Task prompt: Where a line of the listing below holds "Error", add it to the tally; give only the final number.

Information shown:

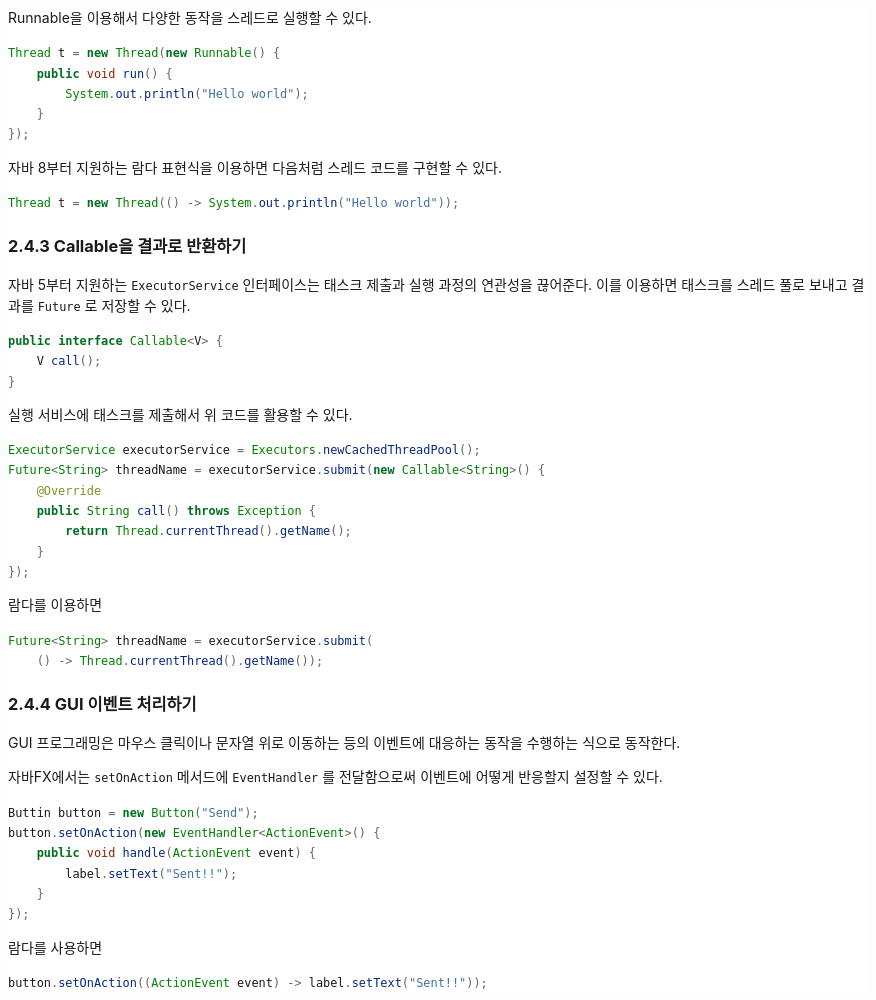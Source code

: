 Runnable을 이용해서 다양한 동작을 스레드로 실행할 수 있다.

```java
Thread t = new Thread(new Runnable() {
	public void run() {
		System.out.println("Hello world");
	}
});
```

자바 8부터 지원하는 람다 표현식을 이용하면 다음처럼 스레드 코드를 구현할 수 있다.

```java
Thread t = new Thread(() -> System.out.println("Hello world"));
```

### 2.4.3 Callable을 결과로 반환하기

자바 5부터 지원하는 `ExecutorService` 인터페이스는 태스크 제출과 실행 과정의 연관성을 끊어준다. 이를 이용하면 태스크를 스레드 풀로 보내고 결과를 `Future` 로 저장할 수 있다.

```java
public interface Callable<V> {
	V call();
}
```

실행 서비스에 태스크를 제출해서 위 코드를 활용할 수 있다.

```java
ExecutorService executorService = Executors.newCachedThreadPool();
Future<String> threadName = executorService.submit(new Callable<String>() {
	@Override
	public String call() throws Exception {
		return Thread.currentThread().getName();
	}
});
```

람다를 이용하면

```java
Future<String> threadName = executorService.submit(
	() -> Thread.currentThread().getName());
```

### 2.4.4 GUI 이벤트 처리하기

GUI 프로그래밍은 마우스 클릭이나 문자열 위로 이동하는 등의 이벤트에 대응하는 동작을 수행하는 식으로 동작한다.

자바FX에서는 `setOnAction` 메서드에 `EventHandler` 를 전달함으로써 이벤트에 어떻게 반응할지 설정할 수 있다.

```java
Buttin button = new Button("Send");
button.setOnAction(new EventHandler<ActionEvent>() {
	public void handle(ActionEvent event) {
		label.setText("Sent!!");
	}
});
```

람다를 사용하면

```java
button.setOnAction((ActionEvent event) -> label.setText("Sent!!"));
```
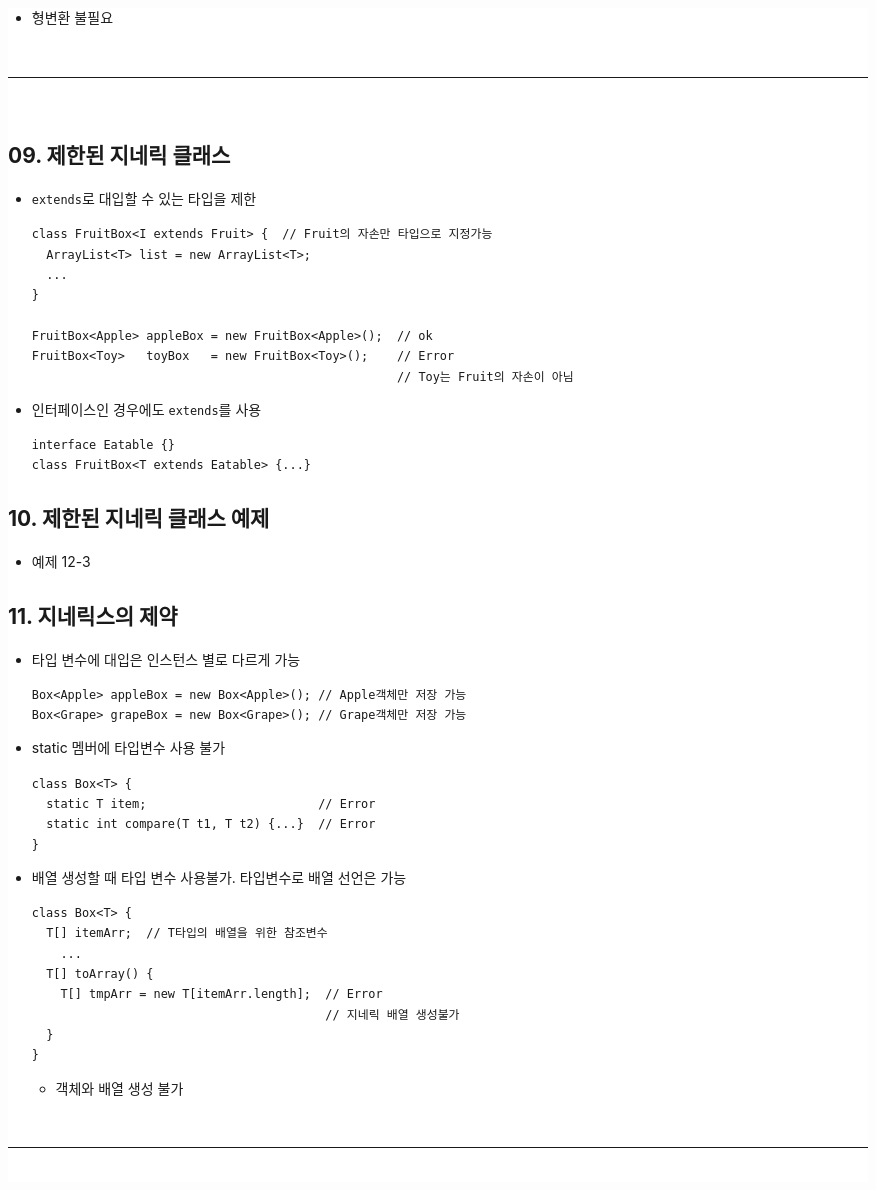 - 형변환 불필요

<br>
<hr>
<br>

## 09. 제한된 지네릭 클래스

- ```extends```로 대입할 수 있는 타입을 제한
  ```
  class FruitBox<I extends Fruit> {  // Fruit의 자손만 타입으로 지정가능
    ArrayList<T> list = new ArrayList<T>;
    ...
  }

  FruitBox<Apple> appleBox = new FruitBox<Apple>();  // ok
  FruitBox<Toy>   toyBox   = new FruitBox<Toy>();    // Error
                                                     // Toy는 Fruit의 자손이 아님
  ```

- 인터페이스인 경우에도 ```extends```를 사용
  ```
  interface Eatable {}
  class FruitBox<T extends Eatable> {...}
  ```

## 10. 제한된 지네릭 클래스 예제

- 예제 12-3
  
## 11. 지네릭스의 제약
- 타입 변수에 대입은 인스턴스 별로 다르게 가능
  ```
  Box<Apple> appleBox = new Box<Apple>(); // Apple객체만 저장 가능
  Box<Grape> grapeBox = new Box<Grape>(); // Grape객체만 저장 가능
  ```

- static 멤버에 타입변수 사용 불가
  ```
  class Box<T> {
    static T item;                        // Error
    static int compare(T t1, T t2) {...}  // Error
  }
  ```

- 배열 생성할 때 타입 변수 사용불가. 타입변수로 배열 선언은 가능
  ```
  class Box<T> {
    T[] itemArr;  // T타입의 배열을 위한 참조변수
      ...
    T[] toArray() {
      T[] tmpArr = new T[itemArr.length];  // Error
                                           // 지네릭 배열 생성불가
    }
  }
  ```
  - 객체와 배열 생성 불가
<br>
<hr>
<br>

Final answer: 4